After reading the data below, copy out every line that contains the word "κατεστράφη".

****

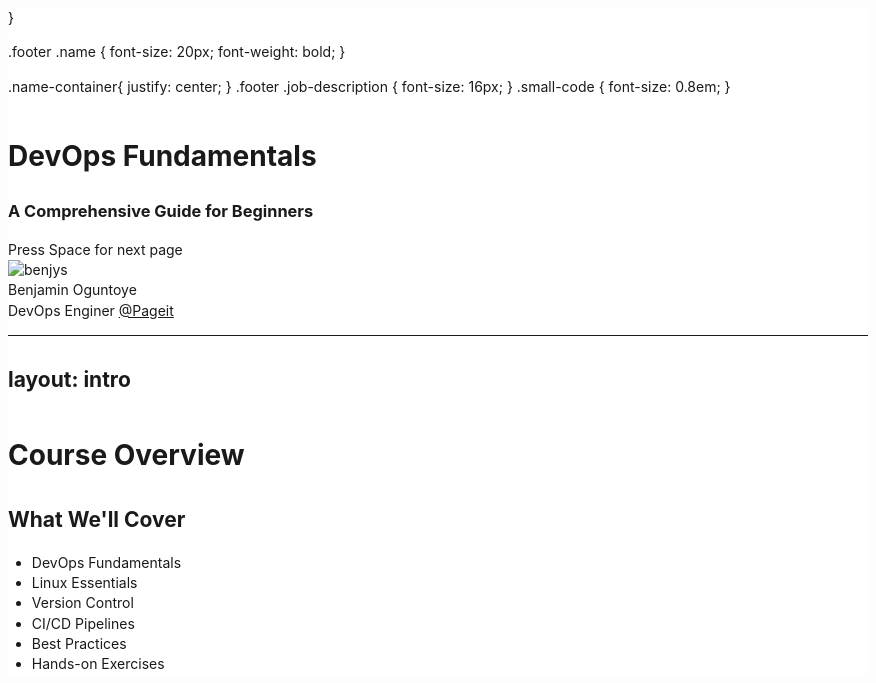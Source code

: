 }

.footer .name {
  font-size: 20px;
  font-weight: bold;
}

.name-container{
  justify: center;
}
.footer .job-description {
  font-size: 16px;
}
.small-code {
  font-size: 0.8em;
}
</style>

# DevOps Fundamentals
### A Comprehensive Guide for Beginners

<div class="pt-12">
  <span @click="$slidev.nav.next" class="px-2 py-1 rounded cursor-pointer custom-button" hover="bg-white bg-opacity-10">
    Press Space for next page <carbon:arrow-right class="inline"/>
  </span>
</div>

<div class="footer">
  <img src="/3BEN0-5.jpg" alt="benjys">
  <div class="name-container">
  <div class="name">Benjamin Oguntoye</div>
  <div class="job-description">DevOps Enginer <a href="https://pageit.io">@Pageit</a></div>
  </div>
</div>



---
layout: intro
---

# Course Overview
<div class="py-4"></div>
<div class="grid grid-cols-2 gap-4">

<div>

## What We'll Cover
- DevOps Fundamentals
- Linux Essentials
- Version Control
- CI/CD Pipelines
- Best Practices
- Hands-on Exercises

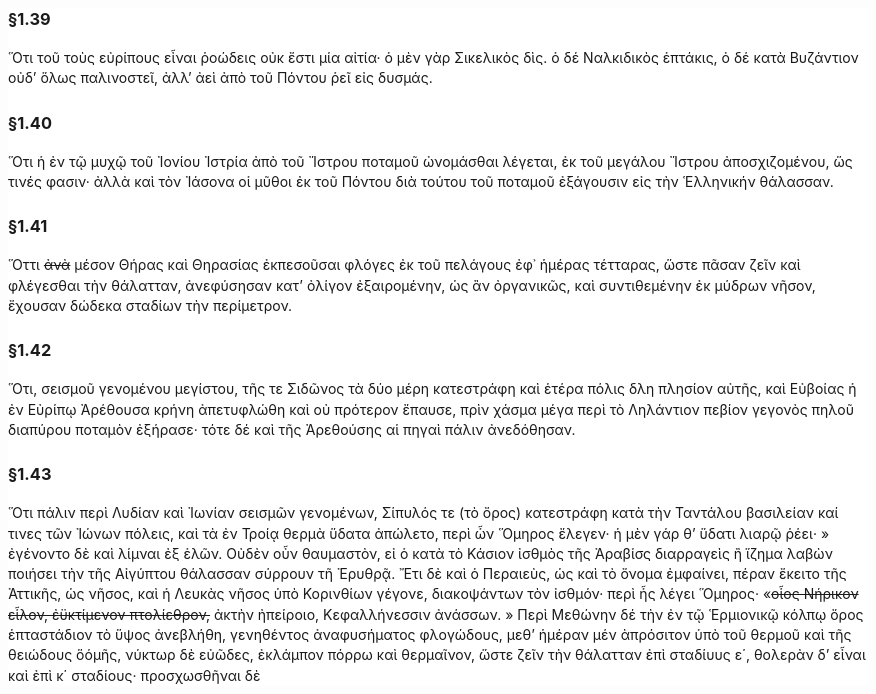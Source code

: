 ### §1.39  

<p>Ὅτι τοῦ τοὺς εὐρίπους εἶναι ῥοώδεις οὐκ ἔστι
μία αἰτία· ὁ μὲν γὰρ Σικελικὸς δὶς. ὁ δέ Ναλκιδικὸς
ἑπτάκις, ὁ δέ κατὰ Βυζάντιον οὐδʼ ὅλως παλινοστεῖ,
ἀλλʼ ἀεὶ ἀπὸ τοῦ Πόντου ῥεῖ εἰς δυσμάς.</p>  

### §1.40  

<p>Ὅτι ἡ ἐν τῷ μυχῷ τοῦ Ἰονίου Ἰστρία ἀπὸ
τοῦ Ἴστρου ποταμοῦ ὠνομάσθαι λέγεται, ἐκ τοῦ μεγάλου
Ἴστρου ἀποσχιζομένου, ὥς τινές φασιν· ἀλλὰ
καὶ τὸν Ἰάσονα οἱ μῦθοι ἐκ τοῦ Πόντου διὰ τούτου
τοῦ ποταμοῦ ἐξάγουσιν εἰς τὴν Ἑλληνικήν θάλασσαν.</p>  

### §1.41  

<p>Ὅττι <del>ἀνὰ</del> μέσον Θήρας καὶ Θηρασίας ἐκπεσοῦσαι
φλόγες ἐκ τοῦ πελάγους ἐφ᾿ ἡμέρας τέτταρας,
ὥστε πᾶσαν ζεῖν καὶ φλέγεσθαι τὴν θάλατταν, ἀνεφύσησαν
κατʼ ὀλίγον ἐξαιρομένην, ὡς ἂν ὀργανικῶς, καὶ
συντιθεμένην ἐκ μύδρων νῆσον, ἔχουσαν δώδεκα σταδίων
τὴν περίμετρον.</p>  

### §1.42  

<p>Ὅτι, σεισμοῦ γενομένου μεγίστου, τῆς τε Σιδῶνος
τὰ δύο μέρη κατεστράφη καὶ ἑτέρα πόλις δλη
πλησίον αὐτῆς, καὶ Εὐβοίας ἡ ἐν Εὐρίπῳ Ἀρέθουσα
κρήνη ἀπετυφλώθη καὶ οὐ πρότερον ἔπαυσε, πρὶν
χάσμα μέγα περὶ τὸ Ληλάντιον πεβίον γεγονὸς πηλοῦ
διαπύρου ποταμὸν ἐξήρασε· τότε δέ καὶ τῆς Ἀρεθούσης
αἱ πηγαὶ πάλιν ἀνεδόθησαν.</p>  

### §1.43  

<p>Ὅτι πάλιν περὶ Λυδίαν καὶ Ἰωνίαν σεισμῶν γενομένων,
Σίπυλός τε (τὸ ὄρος) κατεστράφη κατὰ τὴν
Ταντάλου βασιλείαν καί τινες τῶν Ἰώνων πόλεις, καὶ
τὰ ἐν Τροίᾳ θερμὰ ὕδατα ἀπώλετο, περὶ ὧν Ὅμηρος
ἔλεγεν· ἡ μὲν γάρ θʼ ὕδατι λιαρῷ ῥέει· » ἐγένοντο δὲ
καὶ λίμναι ἐξ ἑλῶν. Οὐδὲν οὖν θαυμαστὸν, εἰ ὁ κατὰ
τὸ Κάσιον ἰσθμὸς τῆς Ἀραβίσς διαρραγεὶς ἢ ἵζημα
λαβὼν ποιήσει τὴν τῆς Αἰγύπτου θάλασσαν σύρρουν
τῆ Ἐρυθρᾷ. Ἔτι δὲ καὶ ὁ Περαιεὺς, ὡς καὶ τὸ
ὄνομα ἐμφαίνει, πέραν ἔκειτο τῆς Ἀττικῆς, ὡς νῆσος,
καὶ ἡ Λευκὰς νῆσος ὑπὸ Κορινθίων γέγονε, διακοψάντων
τὸν ἰσθμόν· περὶ ἧς λέγει Ὅμηρος· «<del>οἷος
Νήρικον εἷλον, ἐϋκτίμενον πτολίεθρον,</del> ἀκτὴν ἠπείροιο,
Κεφαλλήνεσσιν ἀνάσσων. » Περὶ Μεθώνην δέ τὴν ἐν
τῷ Ἑρμιονικῷ κόλπῳ ὄρος ἑπταστάδιον τὸ ὕψος ἀνεβλήθη,
γενηθέντος ἀναφυσήματος φλογώδους, μεθʼ
ἡμέραν μέν ὰπρόσιτον ὑπὸ τοῦ θερμοῦ καὶ τῆς θειώδους
ὅόμῆς, νύκτωρ δὲ εὐῶδες, ἐκλάμπον πόρρω καὶ
θερμαῖνον, ὥστε ζεῖν τὴν θάλατταν ἐπὶ σταδίυυς ε΄,
θολερὰν δʼ εἶναι καὶ ἐπὶ κ΄ σταδίους· προσχωσθῆναι δὲ
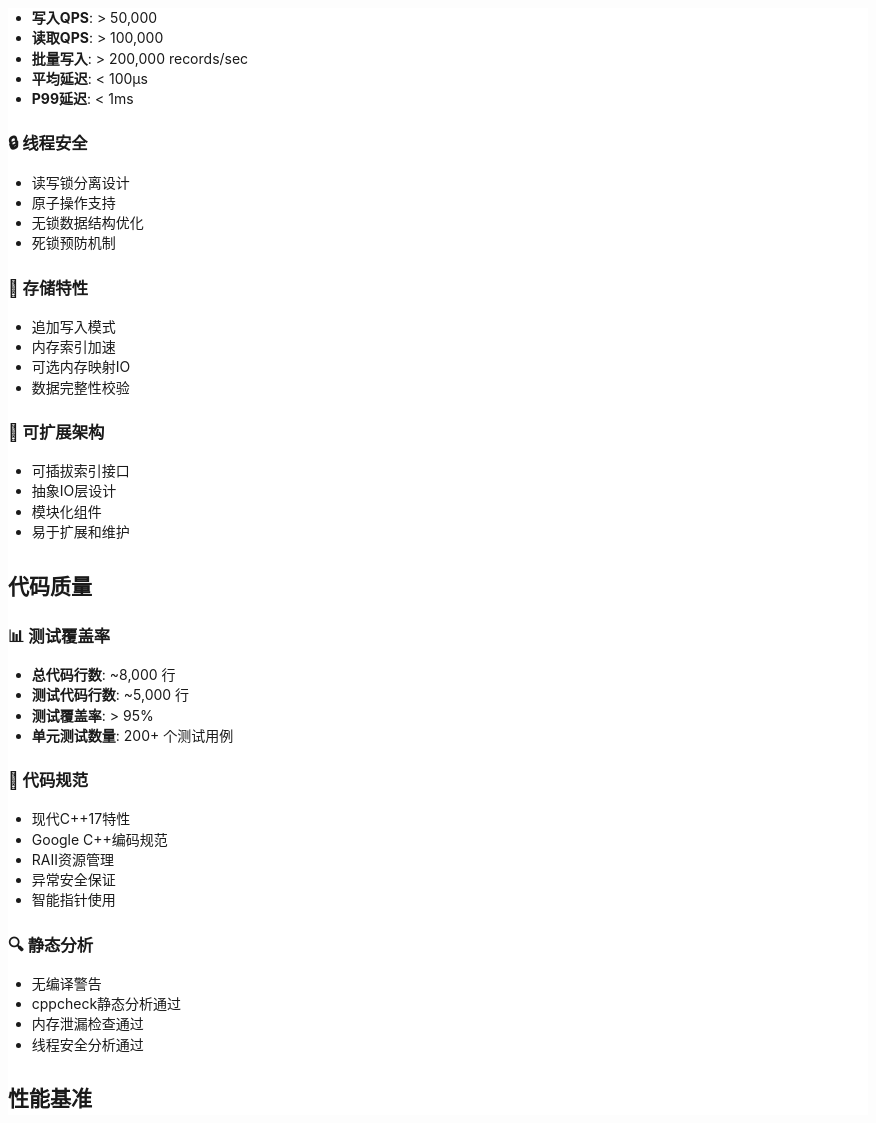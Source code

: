 - **写入QPS**: > 50,000
- **读取QPS**: > 100,000  
- **批量写入**: > 200,000 records/sec
- **平均延迟**: < 100μs
- **P99延迟**: < 1ms

### 🔒 线程安全

- 读写锁分离设计
- 原子操作支持
- 无锁数据结构优化
- 死锁预防机制

### 💾 存储特性

- 追加写入模式
- 内存索引加速
- 可选内存映射IO
- 数据完整性校验

### 🔧 可扩展架构

- 可插拔索引接口
- 抽象IO层设计
- 模块化组件
- 易于扩展和维护

## 代码质量

### 📊 测试覆盖率

- **总代码行数**: ~8,000 行
- **测试代码行数**: ~5,000 行
- **测试覆盖率**: > 95%
- **单元测试数量**: 200+ 个测试用例

### 📝 代码规范

- 现代C++17特性
- Google C++编码规范
- RAII资源管理
- 异常安全保证
- 智能指针使用

### 🔍 静态分析

- 无编译警告
- cppcheck静态分析通过
- 内存泄漏检查通过
- 线程安全分析通过

## 性能基准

****

▶ Answer to this exercise
τὰ δύο μέρη κατεστράφη καὶ ἑτέρα πόλις δλη
Σίπυλός τε (τὸ ὄρος) κατεστράφη κατὰ τὴν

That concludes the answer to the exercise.